Fitzgerald Draper
Published: March 24, 2026
Most Voice of Customer (VoC) programs fail. Not because the insights are wrong, but because they never change a decision. Companies run surveys, conduct interviews, analyze feedback, and produce detailed reports. Yet too often, the insights stop there. The research becomes informative but not transformative. For me, the real value of VoC is not simply understanding what customers think. The value comes when those insights are translated into clear growth strategies that change how a business competes. Collecting feedback is the beginning. Acting on it is what drives growth.
The Gap Between Insight and Strategy
VoC data tends to live in dashboards and presentations. Teams review the findings, acknowledge them, and then move on to the next priority. But customer insight should never be the end of the process. It should be the starting point for strategic decisions. Where should we invest. What should we change. How do we differentiate. Where is the next opportunity for growth. When VoC is connected to those decisions, it becomes one of the most powerful strategic tools a company has.
A Real Example
I worked with a B2B industrial manufacturer that believed its growth challenge was primarily competitive pricing. Their leadership team assumed competitors were undercutting them, so they were preparing to lower prices to stay competitive. Before making that decision, we conducted a Voice of Customer study that included in-depth interviews with key customers across several segments. At first glance, the feedback confirmed what the team expected. Customers frequently mentioned price in their decision process. But when we explored the conversation more deeply, a different story emerged. One procurement leader explained that price mattered, but it was not the reason they switched suppliers. The real issue was unpredictable delivery. Another customer highlighted that while product quality was strong, communication around order changes lacked clarity. What initially appeared to be a pricing problem was actually a reliability and communication problem. Customers were not leaving because of cost. They were leaving because of operational uncertainty.
Turning Insight into Strategy
Once that insight became clear, the company shifted its strategy in three critical ways. They invested in supply chain visibility and delivery forecasting instead of reducing prices.
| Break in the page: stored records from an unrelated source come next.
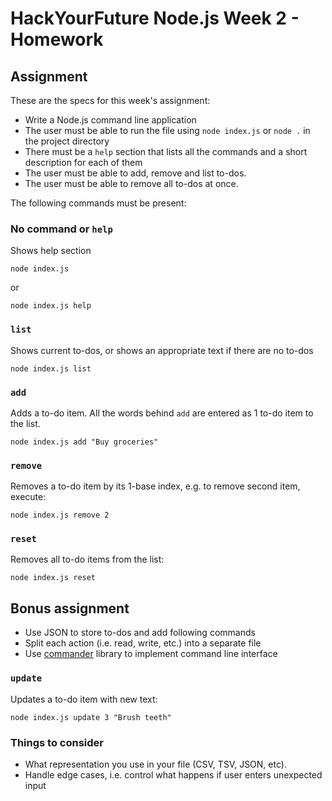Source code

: # HackYourFuture Node.js Week 2 - Homework

## Assignment

These are the specs for this week's assignment:

- Write a Node.js command line application
- The user must be able to run the file using `node index.js` or `node .` in the
  project directory
- There must be a `help` section that lists all the commands and a short
  description for each of them
- The user must be able to add, remove and list to-dos.
- The user must be able to remove all to-dos at once.

The following commands must be present:

### No command or `help`

Shows help section

```
node index.js
```

or

```
node index.js help
```

### `list`

Shows current to-dos, or shows an appropriate text if there are no to-dos

```
node index.js list
```

### `add`

Adds a to-do item. All the words behind `add` are entered as 1 to-do item to the
list.

```
node index.js add "Buy groceries"
```

### `remove`

Removes a to-do item by its 1-base index, e.g. to remove second item, execute:

```
node index.js remove 2
```

### `reset`

Removes all to-do items from the list:

```
node index.js reset
```

## Bonus assignment

- Use JSON to store to-dos and add following commands
- Split each action (i.e. read, write, etc.) into a separate file
- Use [commander](https://www.npmjs.com/package/commander) library to implement
  command line interface

### `update`

Updates a to-do item with new text:

```
node index.js update 3 "Brush teeth"
```

### Things to consider

- What representation you use in your file (CSV, TSV, JSON, etc).
- Handle edge cases, i.e. control what happens if user enters unexpected input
They implemented proactive customer communication protocols to manage expectations. They repositioned their value proposition around reliability and operational partnership rather than price competition. Within one year, retention improved and key accounts expanded by 15 percent without any reduction in pricing. The insight did not just inform the business. It redefined how the business operated and competed.
My VoC Growth Framework
Translating VoC into growth requires more than identifying themes. It requires a structured approach that consistently connects customer insight to strategic decisions that drive retention, growth, and competitive advantage. I approach this through a five-part framework.
First, I diagnose the true customer objective. Customers rarely communicate their needs in strategic terms. They describe symptoms, frustrations, and experiences. My role is to interpret those signals and identify the underlying objective the customer is trying to achieve. A comment about price may reflect risk sensitivity, perceived value gaps, or a lack of confidence in delivery. Reframing feedback into clear problem statements aligned with customer goals creates the foundation for meaningful strategic action.
Once the true objective is clear, I then isolate where the experience breaks down and introduces risk. Growth opportunities often exist in these moments of friction. These breakdowns may occur in operations, communication, service consistency, or execution. More importantly, they introduce uncertainty from the customer’s perspective. Customers will often accept higher costs if the experience is predictable and reliable. Identifying where expectations are not being met and where risk is introduced reveals the most meaningful opportunities for differentiation.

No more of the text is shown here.